In common discourse we denominate persons and things according to the major part of their character: he is to be called a wise man who has but few follies. — Watts.

Never does a man portray his own character more vividly than in his manner of portraying another. — Richter.

We are not that we are, nor do we treat or esteem each other for such, but for that we are capable of being. — Thoreau.

Charity.– Charity is a principle of prevailing love to God and good-will to men, which effectually inclines one endued with it to glorify God, and to do good to others. — Cruden.

The highest exercise of charity is charity towards the uncharitable. — Buckminster.

The charities that soothe, and heat, and bless, lie scattered at the feet of men like flowers. — Wordsworth.

Prayer carries us half way to God, fasting brings us to the door of his palace, and alms-giving procures us admission. — Koran.

Shall we repine at a little misplaced charity, we who could no way foresee the effect, – when an all-knowing, all-wise Being showers down every day his benefits on the unthankful and undeserving? — Atterbury.

As the purse is emptied the heart is filled. — Victor Hugo.

What we employ in charitable uses during our lives is given away from ourselves: what we bequeath at our death is given from others only, as our nearest relations. — Atterbury.

Goodness answers to the theological virtue of charity, and admits no excess but error; the desire of power in excess caused the angels to fall; the desire of knowledge in excess caused man to fall; but in charity there is no excess: neither can angel or man come into danger by it. — Bacon.

Poplicola's doors were opened on the outside, to save the people even the common civility of asking entrance; where misfortune was a powerful recommendation, and where want itself was a powerful mediator. — Dryden.

When thy brother has lost all that he ever had, and lies languishing, and even gasping under the utmost extremities of poverty and distress, dost thou think to lick him whole again only with thy tongue? — South.

What we frankly give, forever is our own. — Granville.

Faith and hope themselves shall die, while deathless charity remains. — Prior.

The place of charity, like that of God, is everywhere. — Professor Vinet.

People do not care to give alms without some security for their money; and a wooden leg or a withered arm is a sort of draftment upon heaven for those who choose to have their money placed to account there. — Mackenzie.

Chastity.– Chastity enables the soul to breathe a pure air in the foulest places; continence makes her strong, no matter in what condition the body may be; her sway over the senses makes her queenly; her light and peace render her beautiful. — Joubert.

Cheerfulness.– Cheerfulness is also an excellent wearing quality. It has been called the bright weather of the heart. — Samuel Smiles.

There is no Christian duty that is not to be seasoned and set off with cheerishness, – which in a thousand outward and intermitting crosses may yet be done well, as in this vale of tears. — Milton.

Such a man, truly wise, creams of nature, leaving the sour and the dregs for philosophy and reason to lap up. — Swift.

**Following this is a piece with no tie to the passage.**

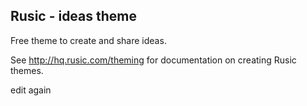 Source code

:## Rusic - ideas theme

Free theme to create and share ideas.

See http://hq.rusic.com/theming for documentation on creating Rusic themes.

edit again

Be thou like the bird perched upon some frail thing, although he feels the branch bending beneath him, yet loudly sings, knowing full well that he has wings. — Mme. de Gasparin.

Children.– With children we must mix gentleness with firmness; they must not always have their own way, but they must not always be thwarted. If we never have headaches through rebuking them, we shall have plenty of heartaches when they grow up. Be obeyed at all costs. If you yield up your authority once, you will hardly ever get it again. — Spurgeon.

The smallest children are nearest to God, as the smallest planets are nearest the sun. — Richter.

The death of a child occasions a passion of grief and frantic tears, such as your end, brother reader, will never inspire. — Thackeray.

Childhood has no forebodings; but then, it is soothed by no memories of outlived sorrow. — George Eliot.